Entscheidungsstichwort (Thema)
Grundsicherung für Arbeitsuchende. Erstattung zu Unrecht erbrachter Leistungen. Vertretung der Bedarfsgemeinschaft. Zurechnung von Vertreterverschulden. Haftungsbeschränkung zugunsten des minderjährigen Kindes. Erlass des Erstattungsbescheides nach Eintritt der Volljährigkeit
Leitsatz (amtlich)
Die entsprechende Anwendung der Haftungsbeschränkung nach § 1629a BGB für die "Minderjährigenhaftung" im SGB 2 bei Erstattungsforderungen erfasst auch die Fälle, in denen die Aufhebung der Leistungsbewilligung sich auf Zeiten bezieht, in denen die oder der Betroffenen noch minderjährig war, der Aufhebungs- und Erstattungsbescheid aber erst nach Eintritt der Volljährigkeit erlassen wird.
Nachgehend
Tenor
Das Urteil des Sozialgerichts Halle vom 6. August 2010 und der Bescheid vom 13. November 2007 in der Gestalt des Widerspruchsbescheides vom 10. Juli 2008 in der Fassung durch das Teilanerkenntnis vom 13. September 2012 werden abgeändert.

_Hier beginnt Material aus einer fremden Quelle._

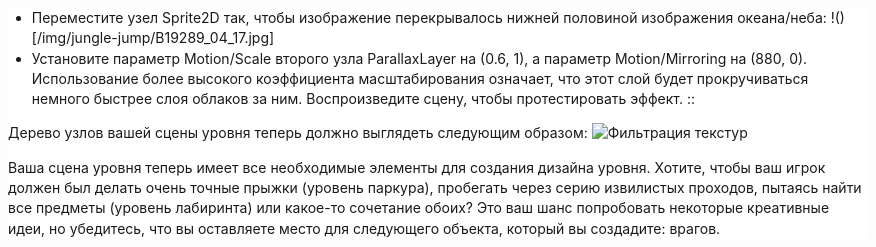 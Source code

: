  - Переместите узел Sprite2D так, чтобы изображение перекрывалось нижней половиной изображения океана/неба: !()[/img/jungle-jump/B19289_04_17.jpg] 
 - Установите параметр Motion/Scale второго узла ParallaxLayer на (0.6, 1), а параметр Motion/Mirroring на (880, 0). Использование более высокого коэффициента масштабирования означает, что этот слой будет прокручиваться немного быстрее слоя облаков за ним. Воспроизведите сцену, чтобы протестировать эффект.
::

Дерево узлов вашей сцены уровня теперь должно выглядеть следующим образом:
![Фильтрация текстур](/img/jungle-jump/B19289_04_18.jpg)

Ваша сцена уровня теперь имеет все необходимые элементы для создания дизайна уровня. Хотите, чтобы ваш игрок должен был делать очень точные прыжки (уровень паркура), пробегать через серию извилистых проходов, пытаясь найти все предметы (уровень лабиринта) или какое-то сочетание обоих? Это ваш шанс попробовать некоторые креативные идеи, но убедитесь, что вы оставляете место для следующего объекта, который вы создадите: врагов.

Der Erstattungsbescheid wird aufgehoben, soweit für den Zeitraum vom 1. September 2006 bis zum 31. Dezember 2006 ein über 27,29 EUR hinausgehender Betrag gefordert wird.
Im Übrigen wird die Berufung zurückgewiesen.
Der Beklagte hat ½ der außergerichtlichen Kosten des Klägers zu erstatten.
Die Revision wird beschränkt auf den Zeitraum vom 1. September 2006 bis 31. Dezember 2006 zugelassen.
Tatbestand
Der Kläger wendet sich gegen die Aufhebung der Bewilligung von Leistungen zur Sicherung des Lebensunterhalts nach dem Zweiten Buch Sozialgesetzbuch - Grundsicherung für Arbeitsuchende (SGB II) und die sich daraus ergebende Erstattungsforderung. Im Streit stehen im Berufungsverfahren noch die Zeiträume vom 1. September bis zum 31. Dezember 2006 und vom 28. Februar bis zum 31. Juli 2007.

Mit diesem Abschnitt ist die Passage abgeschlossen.